Onde estaria aquela inocência? Em que o universo havia me transformado? Por que aquela sede por sangue, pela desgraça, pelo infortúnio? Por que aquele desejo de se perder e nunca mais se achar? Por que tanta raiva? Por que tanto ódio? Por que tantos 'tantos'? Quando ia parar?
Ao passo que meu coração ia se contorcendo, espremendo um denso e sujo líquido para fora, meus olhos se abriam, e se abriam, e se abriam ainda mais, até que pude enxergar o horizonte iluminado que estava bem diante de mim. Rufos de tambores, o bater de asas e muita luz. O sol está nascendo. O sol sou eu, você, em forma de sorrisos. Os corações que se purificam iluminam a vida de alguns, que sorriem, purificam seus corações e iluminam as vidas de mais outros alguns. E assim se abrem os caminhos para a salvação.
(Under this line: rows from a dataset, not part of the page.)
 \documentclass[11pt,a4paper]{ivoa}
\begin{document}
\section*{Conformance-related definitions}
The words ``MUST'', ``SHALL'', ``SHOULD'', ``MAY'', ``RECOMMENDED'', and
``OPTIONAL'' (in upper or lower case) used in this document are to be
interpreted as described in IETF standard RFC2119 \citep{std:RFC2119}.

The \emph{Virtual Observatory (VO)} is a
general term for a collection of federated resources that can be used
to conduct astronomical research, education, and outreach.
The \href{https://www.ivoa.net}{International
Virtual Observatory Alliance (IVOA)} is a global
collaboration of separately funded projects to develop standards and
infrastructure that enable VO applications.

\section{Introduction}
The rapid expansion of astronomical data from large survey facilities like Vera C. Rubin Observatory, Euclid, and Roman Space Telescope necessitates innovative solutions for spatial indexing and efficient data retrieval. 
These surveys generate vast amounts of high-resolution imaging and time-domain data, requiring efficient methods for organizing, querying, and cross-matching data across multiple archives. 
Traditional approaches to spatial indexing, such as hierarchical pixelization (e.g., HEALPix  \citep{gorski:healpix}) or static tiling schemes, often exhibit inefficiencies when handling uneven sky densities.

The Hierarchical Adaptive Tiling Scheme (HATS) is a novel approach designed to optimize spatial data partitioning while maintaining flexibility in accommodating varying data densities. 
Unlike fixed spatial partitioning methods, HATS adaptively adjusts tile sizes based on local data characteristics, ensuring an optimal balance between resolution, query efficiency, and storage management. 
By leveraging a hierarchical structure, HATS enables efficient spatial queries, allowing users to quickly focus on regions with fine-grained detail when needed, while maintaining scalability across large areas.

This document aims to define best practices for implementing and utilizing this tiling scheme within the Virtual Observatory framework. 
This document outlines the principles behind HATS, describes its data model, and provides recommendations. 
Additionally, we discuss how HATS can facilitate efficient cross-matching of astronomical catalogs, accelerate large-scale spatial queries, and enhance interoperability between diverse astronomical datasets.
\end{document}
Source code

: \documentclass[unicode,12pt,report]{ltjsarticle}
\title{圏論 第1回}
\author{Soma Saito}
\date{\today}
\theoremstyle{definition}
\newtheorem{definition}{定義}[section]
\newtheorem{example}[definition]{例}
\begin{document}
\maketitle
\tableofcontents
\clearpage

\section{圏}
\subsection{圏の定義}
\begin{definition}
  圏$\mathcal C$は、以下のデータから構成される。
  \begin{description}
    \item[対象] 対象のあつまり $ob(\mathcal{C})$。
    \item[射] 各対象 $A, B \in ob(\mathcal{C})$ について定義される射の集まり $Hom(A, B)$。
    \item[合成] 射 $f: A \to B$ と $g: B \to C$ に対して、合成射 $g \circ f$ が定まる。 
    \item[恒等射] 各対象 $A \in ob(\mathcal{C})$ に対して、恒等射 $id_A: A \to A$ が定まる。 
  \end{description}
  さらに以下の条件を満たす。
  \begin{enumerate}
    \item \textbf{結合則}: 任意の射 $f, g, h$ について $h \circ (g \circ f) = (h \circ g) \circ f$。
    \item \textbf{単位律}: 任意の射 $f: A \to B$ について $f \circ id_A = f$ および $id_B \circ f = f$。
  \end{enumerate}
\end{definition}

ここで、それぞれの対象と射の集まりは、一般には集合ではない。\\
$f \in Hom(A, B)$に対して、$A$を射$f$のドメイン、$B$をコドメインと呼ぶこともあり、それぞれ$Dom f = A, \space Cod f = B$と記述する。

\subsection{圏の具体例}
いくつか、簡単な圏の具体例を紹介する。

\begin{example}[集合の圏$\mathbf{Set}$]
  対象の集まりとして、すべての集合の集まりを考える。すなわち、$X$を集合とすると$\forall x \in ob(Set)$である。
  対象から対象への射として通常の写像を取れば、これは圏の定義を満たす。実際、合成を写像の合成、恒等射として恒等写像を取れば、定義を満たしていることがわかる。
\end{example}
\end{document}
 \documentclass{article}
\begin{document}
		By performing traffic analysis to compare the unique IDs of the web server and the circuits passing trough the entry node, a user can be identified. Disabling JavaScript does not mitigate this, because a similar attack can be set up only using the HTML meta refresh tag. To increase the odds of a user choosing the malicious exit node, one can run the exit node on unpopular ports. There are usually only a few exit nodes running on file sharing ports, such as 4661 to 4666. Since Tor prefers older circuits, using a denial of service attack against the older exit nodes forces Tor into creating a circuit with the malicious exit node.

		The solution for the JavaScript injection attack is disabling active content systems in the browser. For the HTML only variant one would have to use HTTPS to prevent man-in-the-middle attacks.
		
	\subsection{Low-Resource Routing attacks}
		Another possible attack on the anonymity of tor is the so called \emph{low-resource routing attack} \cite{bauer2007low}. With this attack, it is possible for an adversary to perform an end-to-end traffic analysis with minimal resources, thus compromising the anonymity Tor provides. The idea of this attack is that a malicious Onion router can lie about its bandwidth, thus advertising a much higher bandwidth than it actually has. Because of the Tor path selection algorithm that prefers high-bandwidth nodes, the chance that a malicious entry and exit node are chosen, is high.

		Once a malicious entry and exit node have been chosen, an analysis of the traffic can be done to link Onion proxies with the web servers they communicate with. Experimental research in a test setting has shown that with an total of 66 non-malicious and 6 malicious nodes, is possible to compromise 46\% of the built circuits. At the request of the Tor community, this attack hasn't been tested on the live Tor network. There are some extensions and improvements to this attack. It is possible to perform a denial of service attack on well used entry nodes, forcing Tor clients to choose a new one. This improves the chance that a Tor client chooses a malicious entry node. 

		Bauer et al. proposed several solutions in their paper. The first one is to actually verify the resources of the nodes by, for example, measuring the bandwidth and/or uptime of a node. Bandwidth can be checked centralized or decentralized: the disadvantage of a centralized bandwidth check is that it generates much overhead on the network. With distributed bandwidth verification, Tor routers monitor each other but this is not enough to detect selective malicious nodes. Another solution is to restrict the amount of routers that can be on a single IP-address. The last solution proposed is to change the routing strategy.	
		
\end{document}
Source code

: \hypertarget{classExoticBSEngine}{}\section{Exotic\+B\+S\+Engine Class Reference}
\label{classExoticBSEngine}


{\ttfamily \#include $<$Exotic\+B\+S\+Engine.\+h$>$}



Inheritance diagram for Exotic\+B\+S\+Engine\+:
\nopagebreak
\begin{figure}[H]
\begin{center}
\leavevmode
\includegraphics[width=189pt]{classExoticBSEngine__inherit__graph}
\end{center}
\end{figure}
Mas e as mudanças? Para o inferno com as mudanças! Eu quero mesmo é mudar. Sinta a dor e perceba que estão brotando asas em suas costas. O incômodo foi necessário e temporário, mas a liberdade será eterna. Para sempre voaremos em direção a luz, desde que possamos abrir os olhos e enxergar o horizonte luminoso que está diante de nós, em forma de sorrisos, em forma de gente, em forma de vida.